## EXERCISE PROMPT:
A complete and exact copy of the entries below is the expected result.

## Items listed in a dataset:
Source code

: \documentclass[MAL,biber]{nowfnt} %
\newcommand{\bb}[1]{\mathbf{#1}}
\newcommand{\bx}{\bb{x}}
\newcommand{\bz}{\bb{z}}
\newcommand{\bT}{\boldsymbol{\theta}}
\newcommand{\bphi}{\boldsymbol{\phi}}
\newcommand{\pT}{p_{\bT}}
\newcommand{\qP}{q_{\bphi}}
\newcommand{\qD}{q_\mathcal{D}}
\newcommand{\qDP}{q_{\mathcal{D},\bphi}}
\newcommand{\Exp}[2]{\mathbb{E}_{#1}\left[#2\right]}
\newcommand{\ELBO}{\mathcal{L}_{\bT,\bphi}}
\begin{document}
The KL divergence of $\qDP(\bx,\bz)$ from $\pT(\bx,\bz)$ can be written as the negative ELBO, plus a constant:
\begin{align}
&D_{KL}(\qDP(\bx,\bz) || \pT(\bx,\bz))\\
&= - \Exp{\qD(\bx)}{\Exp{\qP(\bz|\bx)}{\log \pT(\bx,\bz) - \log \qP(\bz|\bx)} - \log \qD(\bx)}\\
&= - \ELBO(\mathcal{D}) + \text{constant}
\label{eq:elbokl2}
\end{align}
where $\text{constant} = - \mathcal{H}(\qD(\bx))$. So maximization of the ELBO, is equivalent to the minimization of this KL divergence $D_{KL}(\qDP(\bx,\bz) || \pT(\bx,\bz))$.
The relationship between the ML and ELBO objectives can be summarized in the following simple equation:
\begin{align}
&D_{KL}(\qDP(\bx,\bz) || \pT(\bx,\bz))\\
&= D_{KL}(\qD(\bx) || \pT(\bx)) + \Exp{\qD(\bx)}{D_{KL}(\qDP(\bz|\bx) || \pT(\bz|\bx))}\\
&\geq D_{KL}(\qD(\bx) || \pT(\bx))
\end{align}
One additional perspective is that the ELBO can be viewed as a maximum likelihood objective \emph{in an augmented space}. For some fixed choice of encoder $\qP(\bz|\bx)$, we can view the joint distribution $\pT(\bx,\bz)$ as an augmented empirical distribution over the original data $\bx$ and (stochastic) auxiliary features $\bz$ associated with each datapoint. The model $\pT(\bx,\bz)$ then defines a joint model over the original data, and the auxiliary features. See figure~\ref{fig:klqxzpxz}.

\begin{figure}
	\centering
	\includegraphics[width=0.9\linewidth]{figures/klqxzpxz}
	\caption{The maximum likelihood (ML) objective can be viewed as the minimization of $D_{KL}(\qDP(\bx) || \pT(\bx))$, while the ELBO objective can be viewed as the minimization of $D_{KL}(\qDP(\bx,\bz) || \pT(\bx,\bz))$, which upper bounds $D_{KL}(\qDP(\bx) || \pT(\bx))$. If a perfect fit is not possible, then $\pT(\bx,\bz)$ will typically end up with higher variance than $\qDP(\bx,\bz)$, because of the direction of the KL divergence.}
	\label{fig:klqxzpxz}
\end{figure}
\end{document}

## RESPONSE BELOW:
Source code

: \documentclass[MAL,biber]{nowfnt} %
\newcommand{\bb}[1]{\mathbf{#1}}
\newcommand{\bx}{\bb{x}}
\newcommand{\bz}{\bb{z}}
\newcommand{\bT}{\boldsymbol{\theta}}
\newcommand{\bphi}{\boldsymbol{\phi}}
\newcommand{\pT}{p_{\bT}}
\newcommand{\qP}{q_{\bphi}}
\newcommand{\qD}{q_\mathcal{D}}
\newcommand{\qDP}{q_{\mathcal{D},\bphi}}
\newcommand{\Exp}[2]{\mathbb{E}_{#1}\left[#2\right]}
\newcommand{\ELBO}{\mathcal{L}_{\bT,\bphi}}
\begin{document}
The KL divergence of $\qDP(\bx,\bz)$ from $\pT(\bx,\bz)$ can be written as the negative ELBO, plus a constant:
\begin{align}
&D_{KL}(\qDP(\bx,\bz) || \pT(\bx,\bz))\\
&= - \Exp{\qD(\bx)}{\Exp{\qP(\bz|\bx)}{\log \pT(\bx,\bz) - \log \qP(\bz|\bx)} - \log \qD(\bx)}\\
&= - \ELBO(\mathcal{D}) + \text{constant}
\label{eq:elbokl2}
\end{align}
where $\text{constant} = - \mathcal{H}(\qD(\bx))$. So maximization of the ELBO, is equivalent to the minimization of this KL divergence $D_{KL}(\qDP(\bx,\bz) || \pT(\bx,\bz))$.
The relationship between the ML and ELBO objectives can be summarized in the following simple equation:
\begin{align}
&D_{KL}(\qDP(\bx,\bz) || \pT(\bx,\bz))\\
&= D_{KL}(\qD(\bx) || \pT(\bx)) + \Exp{\qD(\bx)}{D_{KL}(\qDP(\bz|\bx) || \pT(\bz|\bx))}\\
&\geq D_{KL}(\qD(\bx) || \pT(\bx))
\end{align}
One additional perspective is that the ELBO can be viewed as a maximum likelihood objective \emph{in an augmented space}. For some fixed choice of encoder $\qP(\bz|\bx)$, we can view the joint distribution $\pT(\bx,\bz)$ as an augmented empirical distribution over the original data $\bx$ and (stochastic) auxiliary features $\bz$ associated with each datapoint. The model $\pT(\bx,\bz)$ then defines a joint model over the original data, and the auxiliary features. See figure~\ref{fig:klqxzpxz}.

\begin{figure}
	\centering
	\includegraphics[width=0.9\linewidth]{figures/klqxzpxz}
	\caption{The maximum likelihood (ML) objective can be viewed as the minimization of $D_{KL}(\qDP(\bx) || \pT(\bx))$, while the ELBO objective can be viewed as the minimization of $D_{KL}(\qDP(\bx,\bz) || \pT(\bx,\bz))$, which upper bounds $D_{KL}(\qDP(\bx) || \pT(\bx))$. If a perfect fit is not possible, then $\pT(\bx,\bz)$ will typically end up with higher variance than $\qDP(\bx,\bz)$, because of the direction of the KL divergence.}
	\label{fig:klqxzpxz}
\end{figure}
\end{document}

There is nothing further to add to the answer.